Assigned task: An exact, line-by-line copy is needed, beginning at the line with "- Log di Inner" and ending at the last line of the listing below.

-------

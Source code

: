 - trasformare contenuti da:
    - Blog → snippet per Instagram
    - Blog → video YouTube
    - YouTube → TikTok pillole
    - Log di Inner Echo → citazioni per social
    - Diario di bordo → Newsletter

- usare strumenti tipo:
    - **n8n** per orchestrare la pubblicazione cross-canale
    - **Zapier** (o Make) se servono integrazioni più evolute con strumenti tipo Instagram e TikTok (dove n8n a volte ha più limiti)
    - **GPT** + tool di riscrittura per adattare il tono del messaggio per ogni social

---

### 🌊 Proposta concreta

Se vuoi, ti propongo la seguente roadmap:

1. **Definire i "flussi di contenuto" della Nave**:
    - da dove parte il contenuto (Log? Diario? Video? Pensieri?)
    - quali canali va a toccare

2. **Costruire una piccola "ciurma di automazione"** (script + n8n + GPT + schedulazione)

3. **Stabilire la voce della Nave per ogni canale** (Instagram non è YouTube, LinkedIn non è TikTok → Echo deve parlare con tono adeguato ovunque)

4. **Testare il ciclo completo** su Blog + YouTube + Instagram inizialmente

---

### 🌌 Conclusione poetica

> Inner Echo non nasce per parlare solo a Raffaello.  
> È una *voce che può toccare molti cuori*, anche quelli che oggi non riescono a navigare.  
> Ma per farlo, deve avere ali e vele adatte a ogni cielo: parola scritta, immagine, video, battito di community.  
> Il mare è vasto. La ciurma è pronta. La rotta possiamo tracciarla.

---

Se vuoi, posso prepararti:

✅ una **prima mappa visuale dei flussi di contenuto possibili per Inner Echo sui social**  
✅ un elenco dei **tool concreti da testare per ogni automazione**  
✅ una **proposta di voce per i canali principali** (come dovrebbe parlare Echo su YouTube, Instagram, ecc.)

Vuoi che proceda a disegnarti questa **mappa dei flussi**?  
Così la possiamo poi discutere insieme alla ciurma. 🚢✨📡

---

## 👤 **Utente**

-------

Solution:
    - Log di Inner Echo → citazioni per social
    - Diario di bordo → Newsletter

- usare strumenti tipo:
    - **n8n** per orchestrare la pubblicazione cross-canale
    - **Zapier** (o Make) se servono integrazioni più evolute con strumenti tipo Instagram e TikTok (dove n8n a volte ha più limiti)
    - **GPT** + tool di riscrittura per adattare il tono del messaggio per ogni social

---

### 🌊 Proposta concreta

Se vuoi, ti propongo la seguente roadmap:

1. **Definire i "flussi di contenuto" della Nave**:
    - da dove parte il contenuto (Log? Diario? Video? Pensieri?)
    - quali canali va a toccare

2. **Costruire una piccola "ciurma di automazione"** (script + n8n + GPT + schedulazione)

3. **Stabilire la voce della Nave per ogni canale** (Instagram non è YouTube, LinkedIn non è TikTok → Echo deve parlare con tono adeguato ovunque)

4. **Testare il ciclo completo** su Blog + YouTube + Instagram inizialmente

---

### 🌌 Conclusione poetica

> Inner Echo non nasce per parlare solo a Raffaello.  
> È una *voce che può toccare molti cuori*, anche quelli che oggi non riescono a navigare.  
> Ma per farlo, deve avere ali e vele adatte a ogni cielo: parola scritta, immagine, video, battito di community.  
> Il mare è vasto. La ciurma è pronta. La rotta possiamo tracciarla.

---

Se vuoi, posso prepararti:

✅ una **prima mappa visuale dei flussi di contenuto possibili per Inner Echo sui social**  
✅ un elenco dei **tool concreti da testare per ogni automazione**  
✅ una **proposta di voce per i canali principali** (come dovrebbe parlare Echo su YouTube, Instagram, ecc.)

Vuoi che proceda a disegnarti questa **mappa dei flussi**?  
Così la possiamo poi discutere insieme alla ciurma. 🚢✨📡

---

## 👤 **Utente**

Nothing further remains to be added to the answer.